High Performance Sustainable Living in This Modern Prefab House

High Performance Sustainable Living in This Modern Prefab House

One of the biggest pluses when it comes to building a modular home is that the layout isn’t set in stone, right? That’s what the home owners of this prefab house thought — it’s a three bedroom set in a rural location and the family who bought it thought that they might expand their home in the future, while they already had two kids when they bought it.

Not only do prefabricated modular homes allow you to customize the layout when you first put them down on the building site, but you can move the pieces again as necessary. Whether this means taking away a piece or two that are gratuitous, shifting pieces around to find a better layout, moving the whole prefab house to another location, or adding to the house to make it bigger.

The prefab modular house it the photo above was termed “Summertown” by the designers. It’s a 3 bedroom, 2 bathroom modular with a library / living area, a kitchen with walk-in pantry, and a dining area. What might be interesting to at least a percentage of you out there is the library. Not a very common feature to add to a prefab smallish house, because one of the goals of people who buy modular homes is often to economize on space as much as possible. But for book lovers, the idea of parting with their libraries is not a very pleasant idea. I suspect a lot of us would rather pay for storage to keep our books than get rid of them.

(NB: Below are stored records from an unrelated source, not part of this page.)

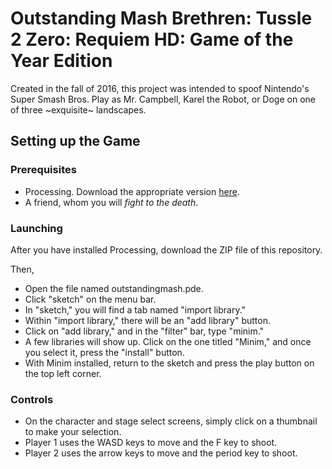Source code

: # Outstanding Mash Brethren: Tussle 2 Zero: Requiem HD: Game of the Year Edition 

Created in the fall of 2016, this project was intended to spoof Nintendo's Super Smash Bros. Play as Mr. Campbell, Karel the Robot, or Doge on one of three \~exquisite\~ landscapes.

## Setting up the Game

### Prerequisites

- Processing. Download the appropriate version [here](https://processing.org/download/).
- A friend, whom you will *fight to the death*.

### Launching

After you have installed Processing, download the ZIP file of this repository.  

Then, 
* Open the file named outstandingmash.pde.
* Click "sketch" on the menu bar. 
* In "sketch," you will find a tab named "import library."
* Within "import library," there will be an "add library" button.
* Click on "add library," and in the "filter" bar, type "minim."
* A few libraries will show up. Click on the one titled "Minim," and once you select it, press the "install" button. 
* With Minim installed, return to the sketch and press the play button on the top left corner. 

### Controls 

* On the character and stage select screens, simply click on a thumbnail to make your selection. 
* Player 1 uses the WASD keys to move and the F key to shoot. 
* Player 2 uses the arrow keys to move and the period key to shoot. 
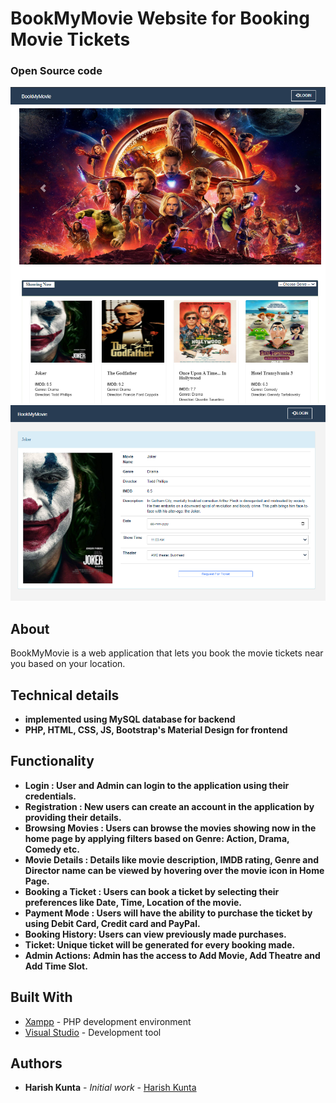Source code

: # BookMyMovie Website for Booking Movie Tickets

### Open Source code

![Main Image](https://github.com/harishtanu007/BookMyMovie/blob/master/Screenshots/Home%20Page.PNG)
![Main Image](https://github.com/harishtanu007/BookMyMovie/blob/master/Screenshots/movie%20details.PNG)


## About
BookMyMovie is a web application that lets you book the movie tickets near you based on your location.


## Technical details

- **implemented using MySQL database for backend** 
- **PHP, HTML, CSS, JS, Bootstrap's Material Design for frontend** 

## Functionality

- **Login : User and Admin can login to the application using their credentials.** 
- **Registration : New users can create an account in the application by providing their details.** 
- **Browsing Movies : Users can browse the movies showing now in the home page by applying filters based on Genre: Action, Drama, Comedy etc.** 
- **Movie Details : Details like movie description, IMDB rating, Genre and Director name can be viewed by hovering over the movie icon in Home Page.** 
- **Booking a Ticket : Users can book a ticket by selecting their preferences like Date, Time, Location of the movie.**  
- **Payment Mode : Users will have the ability to purchase the ticket by using Debit Card, Credit card and PayPal.** 
- **Booking History: Users can view previously made purchases.** 
- **Ticket: Unique ticket will be generated for every booking made.** 
- **Admin Actions: Admin has the access to Add Movie, Add Theatre and Add Time Slot.** 

## Built With

* [Xampp](https://www.apachefriends.org/index.html) - PHP development environment
* [Visual Studio](https://visualstudio.microsoft.com/) - Development tool

## Authors

* **Harish Kunta** - *Initial work* - [Harish Kunta](https://github.com/harishtanu007)
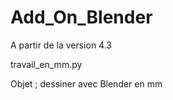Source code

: # Add_On_Blender
A partir de la version 4.3 

travail_en_mm.py

Objet ; dessiner avec Blender en mm
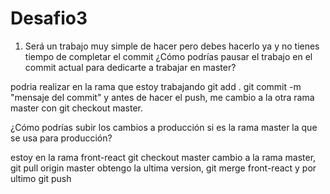 # Desafio3
1) Será un trabajo muy simple de hacer pero debes
hacerlo ya y no tienes tiempo de completar el
commit ¿Cómo podrías pausar el trabajo en el
commit actual para dedicarte a trabajar en
master?

podria realizar en la rama que estoy trabajando git add .
git commit -m "mensaje del commit" y antes de hacer el push, me cambio a la otra rama master con 
git checkout master.

¿Cómo podrías subir los cambios a producción si
es la rama master la que se usa para
producción?

estoy en la rama front-react 
git checkout master   cambio a la rama master,
git pull origin master obtengo la ultima version,
git merge front-react y por ultimo git push

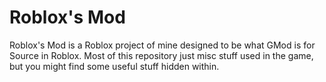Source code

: # Roblox's Mod

Roblox's Mod is a Roblox project of mine designed to be what GMod is for Source in Roblox. Most of this repository just misc stuff used in the game, but you might find some useful stuff hidden within.
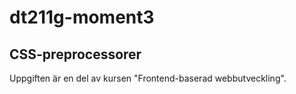 # dt211g-moment3
## CSS-preprocessorer
Uppgiften är en del av kursen "Frontend-baserad webbutveckling".
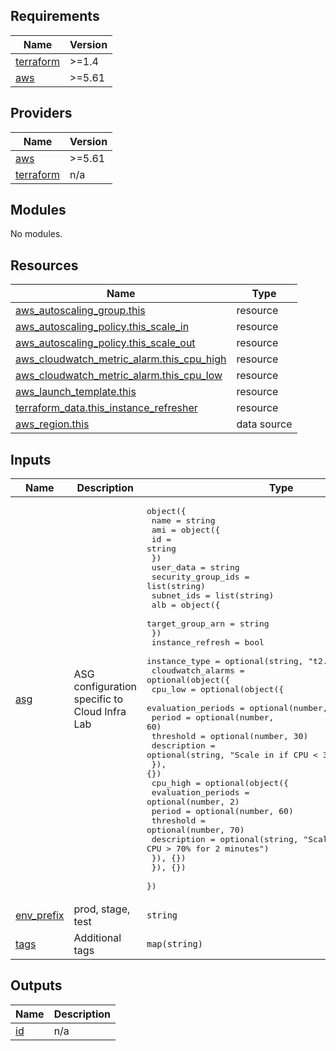 ## Requirements

| Name | Version |
|------|---------|
| <a name="requirement_terraform"></a> [terraform](#requirement\_terraform) | >=1.4 |
| <a name="requirement_aws"></a> [aws](#requirement\_aws) | >=5.61 |

## Providers

| Name | Version |
|------|---------|
| <a name="provider_aws"></a> [aws](#provider\_aws) | >=5.61 |
| <a name="provider_terraform"></a> [terraform](#provider\_terraform) | n/a |

## Modules

No modules.

## Resources

| Name | Type |
|------|------|
| [aws_autoscaling_group.this](https://registry.terraform.io/providers/hashicorp/aws/latest/docs/resources/autoscaling_group) | resource |
| [aws_autoscaling_policy.this_scale_in](https://registry.terraform.io/providers/hashicorp/aws/latest/docs/resources/autoscaling_policy) | resource |
| [aws_autoscaling_policy.this_scale_out](https://registry.terraform.io/providers/hashicorp/aws/latest/docs/resources/autoscaling_policy) | resource |
| [aws_cloudwatch_metric_alarm.this_cpu_high](https://registry.terraform.io/providers/hashicorp/aws/latest/docs/resources/cloudwatch_metric_alarm) | resource |
| [aws_cloudwatch_metric_alarm.this_cpu_low](https://registry.terraform.io/providers/hashicorp/aws/latest/docs/resources/cloudwatch_metric_alarm) | resource |
| [aws_launch_template.this](https://registry.terraform.io/providers/hashicorp/aws/latest/docs/resources/launch_template) | resource |
| [terraform_data.this_instance_refresher](https://registry.terraform.io/providers/hashicorp/terraform/latest/docs/resources/data) | resource |
| [aws_region.this](https://registry.terraform.io/providers/hashicorp/aws/latest/docs/data-sources/region) | data source |

## Inputs

| Name | Description | Type | Default | Required |
|------|-------------|------|---------|:--------:|
| <a name="input_asg"></a> [asg](#input\_asg) | ASG configuration specific to Cloud Infra Lab | <pre>object({<br/>    name = string<br/>    ami = object({<br/>      id = string<br/>    })<br/>    user_data          = string<br/>    security_group_ids = list(string)<br/>    subnet_ids         = list(string)<br/>    alb = object({<br/>      target_group_arn = string<br/>    })<br/>    instance_refresh = bool<br/>    instance_type    = optional(string, "t2.micro")<br/>    cloudwatch_alarms = optional(object({<br/>      cpu_low = optional(object({<br/>        evaluation_periods = optional(number, 2)<br/>        period             = optional(number, 60)<br/>        threshold          = optional(number, 30)<br/>        description        = optional(string, "Scale in if CPU < 30% for 2 minutes")<br/>      }), {})<br/>      cpu_high = optional(object({<br/>        evaluation_periods = optional(number, 2)<br/>        period             = optional(number, 60)<br/>        threshold          = optional(number, 70)<br/>        description        = optional(string, "Scale out if CPU > 70% for 2 minutes")<br/>      }), {})<br/>    }), {})<br/>  })</pre> | n/a | yes |
| <a name="input_env_prefix"></a> [env\_prefix](#input\_env\_prefix) | prod, stage, test | `string` | n/a | yes |
| <a name="input_tags"></a> [tags](#input\_tags) | Additional tags | `map(string)` | `{}` | no |

## Outputs

| Name | Description |
|------|-------------|
| <a name="output_id"></a> [id](#output\_id) | n/a |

The location for this particular modular house is the Adelaide Hills of Australia, and it’s designed and built by modular home builders Archiblox, who have  a number of customizable prefabricated modular house designs to look at.

A couple of the features of this particular modular house layout: the large open kitchen with walk-in pantry; the living room that looks out over the valley (northern aspect); and an air lock / boot room for the rear entry — which saves money on heating and cooling.

The design also incorporates external sun shading, cross ventilation opportunities, strategic use of thermal mass, lots of insulation in the walls, double glazing, and good seals — energy-consideration was a major thought for these modular home builders, by the looks of it. To see more of Archiblox’s work, find them in our directory (click here).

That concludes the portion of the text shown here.